Jeff Edmonds is a Canadian and American mathematician and computer scientist specializing in computational complexity theory.

==Academic career==
Edmonds received his Bachelors at Waterloo in 1987 and his Ph.D. in 1993 at University of Toronto. His thesis proved lower bounds on time-space tradeoffs. He did his post-doctorate work at the ICSI in Berkeley on secure data transmission over networks for multi-media applications. He joined Department of EECS at Lassonde School of Engineering
York University in 1995.

==Research==
Edmonds' research interests include complexity theory, scheduling, proof systems, probability theory, combinatorics and machine learning.

==Personal life==
Edmonds is the son of another mathematician, Jack Edmonds.

== See also ==
- Edmonds–Pruhs protocol

==Selected publications==

- Edmonds, Jeff (2024). "How to Think About Algorithms"
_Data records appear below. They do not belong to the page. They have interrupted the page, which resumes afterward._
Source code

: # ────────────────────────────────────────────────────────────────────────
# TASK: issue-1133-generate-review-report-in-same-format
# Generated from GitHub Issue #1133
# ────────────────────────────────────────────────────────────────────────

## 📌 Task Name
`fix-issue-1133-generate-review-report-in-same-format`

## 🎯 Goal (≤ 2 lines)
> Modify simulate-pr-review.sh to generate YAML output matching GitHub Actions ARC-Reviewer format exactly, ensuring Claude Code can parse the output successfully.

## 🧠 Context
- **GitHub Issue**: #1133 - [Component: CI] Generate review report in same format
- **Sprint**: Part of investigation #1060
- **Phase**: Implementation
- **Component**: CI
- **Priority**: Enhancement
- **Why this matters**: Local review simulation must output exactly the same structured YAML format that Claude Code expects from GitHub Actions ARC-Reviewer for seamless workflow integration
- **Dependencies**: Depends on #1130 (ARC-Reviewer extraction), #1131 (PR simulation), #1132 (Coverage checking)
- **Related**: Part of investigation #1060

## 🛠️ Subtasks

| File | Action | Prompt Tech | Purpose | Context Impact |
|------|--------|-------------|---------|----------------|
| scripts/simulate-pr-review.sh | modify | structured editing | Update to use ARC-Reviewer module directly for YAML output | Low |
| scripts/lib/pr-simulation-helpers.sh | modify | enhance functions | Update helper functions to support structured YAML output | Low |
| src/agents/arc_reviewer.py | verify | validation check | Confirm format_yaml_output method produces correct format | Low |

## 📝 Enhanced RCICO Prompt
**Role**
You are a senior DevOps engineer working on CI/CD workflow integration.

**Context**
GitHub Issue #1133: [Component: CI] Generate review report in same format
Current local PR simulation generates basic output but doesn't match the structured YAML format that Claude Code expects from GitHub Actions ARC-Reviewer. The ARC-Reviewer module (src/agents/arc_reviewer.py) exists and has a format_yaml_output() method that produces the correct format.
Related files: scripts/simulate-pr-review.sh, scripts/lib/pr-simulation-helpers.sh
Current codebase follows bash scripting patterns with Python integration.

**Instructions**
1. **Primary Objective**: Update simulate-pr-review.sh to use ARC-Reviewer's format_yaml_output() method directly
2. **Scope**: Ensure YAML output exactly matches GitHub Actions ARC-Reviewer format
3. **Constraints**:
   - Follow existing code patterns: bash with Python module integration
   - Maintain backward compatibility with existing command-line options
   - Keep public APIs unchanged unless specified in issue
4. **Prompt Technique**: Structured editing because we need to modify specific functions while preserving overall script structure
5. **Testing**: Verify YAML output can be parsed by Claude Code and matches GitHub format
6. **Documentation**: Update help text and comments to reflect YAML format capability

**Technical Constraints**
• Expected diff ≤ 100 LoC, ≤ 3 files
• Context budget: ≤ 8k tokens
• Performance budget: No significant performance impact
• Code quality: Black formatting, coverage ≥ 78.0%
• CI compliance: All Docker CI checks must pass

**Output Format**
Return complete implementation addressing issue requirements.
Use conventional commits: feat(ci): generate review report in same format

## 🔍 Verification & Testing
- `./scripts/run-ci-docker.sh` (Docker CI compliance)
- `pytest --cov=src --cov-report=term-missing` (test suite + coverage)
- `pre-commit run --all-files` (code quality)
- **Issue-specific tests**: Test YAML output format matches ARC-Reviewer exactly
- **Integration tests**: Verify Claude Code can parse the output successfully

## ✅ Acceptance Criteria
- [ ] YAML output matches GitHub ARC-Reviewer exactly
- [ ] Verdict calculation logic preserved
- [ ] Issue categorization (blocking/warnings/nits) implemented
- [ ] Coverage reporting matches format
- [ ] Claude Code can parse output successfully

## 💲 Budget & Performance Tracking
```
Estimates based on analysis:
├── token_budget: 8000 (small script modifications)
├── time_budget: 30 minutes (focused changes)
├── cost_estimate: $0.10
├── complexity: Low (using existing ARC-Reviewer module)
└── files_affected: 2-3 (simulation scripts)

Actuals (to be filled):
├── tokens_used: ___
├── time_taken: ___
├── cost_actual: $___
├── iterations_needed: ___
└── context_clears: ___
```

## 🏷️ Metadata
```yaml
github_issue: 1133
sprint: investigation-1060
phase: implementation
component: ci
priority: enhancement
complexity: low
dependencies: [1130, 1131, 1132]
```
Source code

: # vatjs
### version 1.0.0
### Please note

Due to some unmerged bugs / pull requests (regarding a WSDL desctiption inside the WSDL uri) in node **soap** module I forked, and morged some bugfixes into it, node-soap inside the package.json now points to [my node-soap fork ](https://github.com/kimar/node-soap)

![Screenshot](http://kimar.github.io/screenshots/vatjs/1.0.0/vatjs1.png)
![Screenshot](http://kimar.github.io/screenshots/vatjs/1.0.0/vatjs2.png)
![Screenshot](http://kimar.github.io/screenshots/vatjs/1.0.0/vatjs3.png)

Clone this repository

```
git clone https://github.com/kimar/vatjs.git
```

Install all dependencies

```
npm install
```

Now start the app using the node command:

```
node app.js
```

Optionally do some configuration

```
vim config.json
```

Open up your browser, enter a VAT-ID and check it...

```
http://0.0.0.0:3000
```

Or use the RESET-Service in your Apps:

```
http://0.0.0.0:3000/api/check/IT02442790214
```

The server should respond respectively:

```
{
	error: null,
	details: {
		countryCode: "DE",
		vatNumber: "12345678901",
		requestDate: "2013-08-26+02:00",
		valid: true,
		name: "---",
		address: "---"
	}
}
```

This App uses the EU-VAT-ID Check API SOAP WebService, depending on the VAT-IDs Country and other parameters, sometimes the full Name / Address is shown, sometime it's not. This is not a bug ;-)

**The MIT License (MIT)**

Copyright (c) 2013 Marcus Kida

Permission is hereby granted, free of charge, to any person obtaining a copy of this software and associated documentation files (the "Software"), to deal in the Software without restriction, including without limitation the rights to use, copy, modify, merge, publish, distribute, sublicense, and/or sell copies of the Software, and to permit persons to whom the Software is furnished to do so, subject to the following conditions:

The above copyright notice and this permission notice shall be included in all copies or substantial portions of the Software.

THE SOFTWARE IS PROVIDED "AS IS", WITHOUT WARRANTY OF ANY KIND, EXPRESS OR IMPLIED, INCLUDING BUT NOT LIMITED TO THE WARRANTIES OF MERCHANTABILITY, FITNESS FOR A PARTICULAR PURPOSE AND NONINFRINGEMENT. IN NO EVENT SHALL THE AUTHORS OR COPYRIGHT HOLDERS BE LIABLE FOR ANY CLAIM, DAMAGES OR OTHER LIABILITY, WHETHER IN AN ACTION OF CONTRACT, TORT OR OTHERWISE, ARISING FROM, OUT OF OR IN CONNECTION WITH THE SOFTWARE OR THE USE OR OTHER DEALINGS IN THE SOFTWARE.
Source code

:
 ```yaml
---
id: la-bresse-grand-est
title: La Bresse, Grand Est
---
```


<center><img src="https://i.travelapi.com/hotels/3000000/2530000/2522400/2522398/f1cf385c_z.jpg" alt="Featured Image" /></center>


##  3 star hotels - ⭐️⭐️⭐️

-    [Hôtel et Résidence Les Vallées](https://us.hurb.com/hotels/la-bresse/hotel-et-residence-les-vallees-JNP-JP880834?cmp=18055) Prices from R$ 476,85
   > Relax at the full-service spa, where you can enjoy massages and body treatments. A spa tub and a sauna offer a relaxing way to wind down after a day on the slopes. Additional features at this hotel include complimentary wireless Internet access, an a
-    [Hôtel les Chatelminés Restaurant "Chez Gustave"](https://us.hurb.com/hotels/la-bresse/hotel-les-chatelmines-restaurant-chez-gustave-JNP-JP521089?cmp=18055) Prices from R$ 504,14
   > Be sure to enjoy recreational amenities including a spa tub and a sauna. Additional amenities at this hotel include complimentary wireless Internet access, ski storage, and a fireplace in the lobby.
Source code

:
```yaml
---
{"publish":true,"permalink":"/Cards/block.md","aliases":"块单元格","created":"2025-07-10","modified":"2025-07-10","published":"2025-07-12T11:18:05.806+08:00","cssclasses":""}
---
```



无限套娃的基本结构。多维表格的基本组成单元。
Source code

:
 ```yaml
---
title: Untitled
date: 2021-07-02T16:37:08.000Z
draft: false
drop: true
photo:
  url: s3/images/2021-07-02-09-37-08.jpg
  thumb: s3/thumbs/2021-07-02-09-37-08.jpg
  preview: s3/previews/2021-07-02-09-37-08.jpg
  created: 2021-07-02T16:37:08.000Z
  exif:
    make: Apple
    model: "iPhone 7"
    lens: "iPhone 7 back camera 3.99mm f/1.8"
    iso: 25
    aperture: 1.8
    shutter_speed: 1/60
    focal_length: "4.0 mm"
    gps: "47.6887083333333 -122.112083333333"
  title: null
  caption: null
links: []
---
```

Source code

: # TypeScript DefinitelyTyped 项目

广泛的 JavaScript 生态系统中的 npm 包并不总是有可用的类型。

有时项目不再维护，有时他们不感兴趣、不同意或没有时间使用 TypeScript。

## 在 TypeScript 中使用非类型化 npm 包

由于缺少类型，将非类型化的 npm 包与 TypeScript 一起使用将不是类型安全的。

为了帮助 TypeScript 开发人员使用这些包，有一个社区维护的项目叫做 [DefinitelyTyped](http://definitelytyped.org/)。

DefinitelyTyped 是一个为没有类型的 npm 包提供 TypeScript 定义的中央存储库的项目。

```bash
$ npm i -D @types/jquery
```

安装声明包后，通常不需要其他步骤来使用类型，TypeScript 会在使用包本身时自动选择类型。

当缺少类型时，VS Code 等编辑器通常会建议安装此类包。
- Chattopadhyay, Arkadev (2016). "Upper and Lower Bounds on the Power of Advice".

- Cook, Stephen (2016). "Lower Bounds for Nondeterministic Semantic Read-Once Branching Programs".

- Edmonds, Jeff (2012). "Scalably scheduling processes with arbitrary speedup curves (Better Scheduling in the Dark)".

- Edmonds, Jeff (2011). "Cake cutting really is not a piece of cake".

- Leung, Chan (2011). "Speed Scaling of Processes with Arbitrary Speedup Curves on a Multiprocessor".

- Edmonds, Jeff (2010). "Proceedings of the Twenty-First Annual ACM-SIAM Symposium on Discrete Algorithms".

- Edmonds, Jeff (2001). "Communication complexity towards lower bounds on circuit depth".

- Edmonds, Jeff (1999). "Tight Lower Bounds for st-Connectivity on the NNJAG Model".